## Plain-text document sources
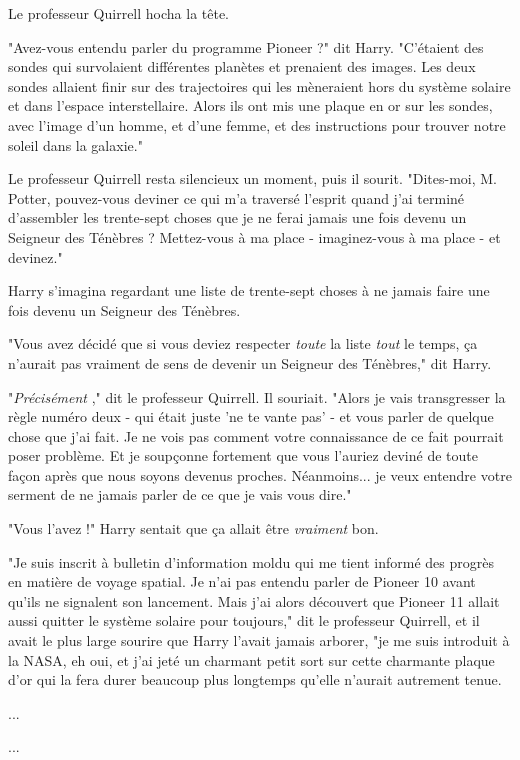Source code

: Le professeur Quirrell hocha la tête.

"Avez-vous entendu parler du programme Pioneer ?" dit Harry. "C'étaient des sondes qui survolaient différentes planètes et prenaient des images. Les deux sondes allaient finir sur des trajectoires qui les mèneraient hors du système solaire et dans l'espace interstellaire. Alors ils ont mis une plaque en or sur les sondes, avec l'image d'un homme, et d'une femme, et des instructions pour trouver notre soleil dans la galaxie."

Le professeur Quirrell resta silencieux un moment, puis il sourit. "Dites-moi, M. Potter, pouvez-vous deviner ce qui m'a traversé l'esprit quand j'ai terminé d'assembler les trente-sept choses que je ne ferai jamais une fois devenu un Seigneur des Ténèbres ? Mettez-vous à ma place - imaginez-vous à ma place - et devinez."

Harry s'imagina regardant une liste de trente-sept choses à ne jamais faire une fois devenu un Seigneur des Ténèbres.

"Vous avez décidé que si vous deviez respecter \emph{toute}  la liste \emph{tout}  le temps, ça n'aurait pas vraiment de sens de devenir un Seigneur des Ténèbres," dit Harry.

"\emph{Précisément} ," dit le professeur Quirrell. Il souriait. "Alors je vais transgresser la règle numéro deux - qui était juste 'ne te vante pas' - et vous parler de quelque chose que j'ai fait. Je ne vois pas comment votre connaissance de ce fait pourrait poser problème. Et je soupçonne fortement que vous l'auriez deviné de toute façon après que nous soyons devenus proches. Néanmoins... je veux entendre votre serment de ne jamais parler de ce que je vais vous dire."

"Vous l'avez !" Harry sentait que ça allait être \emph{vraiment}  bon.

"Je suis inscrit à bulletin d'information moldu qui me tient informé des progrès en matière de voyage spatial. Je n'ai pas entendu parler de Pioneer 10 avant qu'ils ne signalent son lancement. Mais j'ai alors découvert que Pioneer 11 allait aussi quitter le système solaire pour toujours," dit le professeur Quirrell, et il avait le plus large sourire que Harry l'avait jamais arborer, "je me suis introduit à la NASA, eh oui, et j'ai jeté un charmant petit sort sur cette charmante plaque d'or qui la fera durer beaucoup plus longtemps qu'elle n'aurait autrement tenue.

...

...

## PROBLEM DESCRIPTION
Nothing but the lines from the one with "Le professeur Quirrell resta" through the last line of the entries should be repeated, and those exactly.

## WORKED SOLUTION
Le professeur Quirrell resta silencieux un moment, puis il sourit. "Dites-moi, M. Potter, pouvez-vous deviner ce qui m'a traversé l'esprit quand j'ai terminé d'assembler les trente-sept choses que je ne ferai jamais une fois devenu un Seigneur des Ténèbres ? Mettez-vous à ma place - imaginez-vous à ma place - et devinez."

Harry s'imagina regardant une liste de trente-sept choses à ne jamais faire une fois devenu un Seigneur des Ténèbres.

"Vous avez décidé que si vous deviez respecter \emph{toute}  la liste \emph{tout}  le temps, ça n'aurait pas vraiment de sens de devenir un Seigneur des Ténèbres," dit Harry.

"\emph{Précisément} ," dit le professeur Quirrell. Il souriait. "Alors je vais transgresser la règle numéro deux - qui était juste 'ne te vante pas' - et vous parler de quelque chose que j'ai fait. Je ne vois pas comment votre connaissance de ce fait pourrait poser problème. Et je soupçonne fortement que vous l'auriez deviné de toute façon après que nous soyons devenus proches. Néanmoins... je veux entendre votre serment de ne jamais parler de ce que je vais vous dire."

"Vous l'avez !" Harry sentait que ça allait être \emph{vraiment}  bon.

"Je suis inscrit à bulletin d'information moldu qui me tient informé des progrès en matière de voyage spatial. Je n'ai pas entendu parler de Pioneer 10 avant qu'ils ne signalent son lancement. Mais j'ai alors découvert que Pioneer 11 allait aussi quitter le système solaire pour toujours," dit le professeur Quirrell, et il avait le plus large sourire que Harry l'avait jamais arborer, "je me suis introduit à la NASA, eh oui, et j'ai jeté un charmant petit sort sur cette charmante plaque d'or qui la fera durer beaucoup plus longtemps qu'elle n'aurait autrement tenue.

...

...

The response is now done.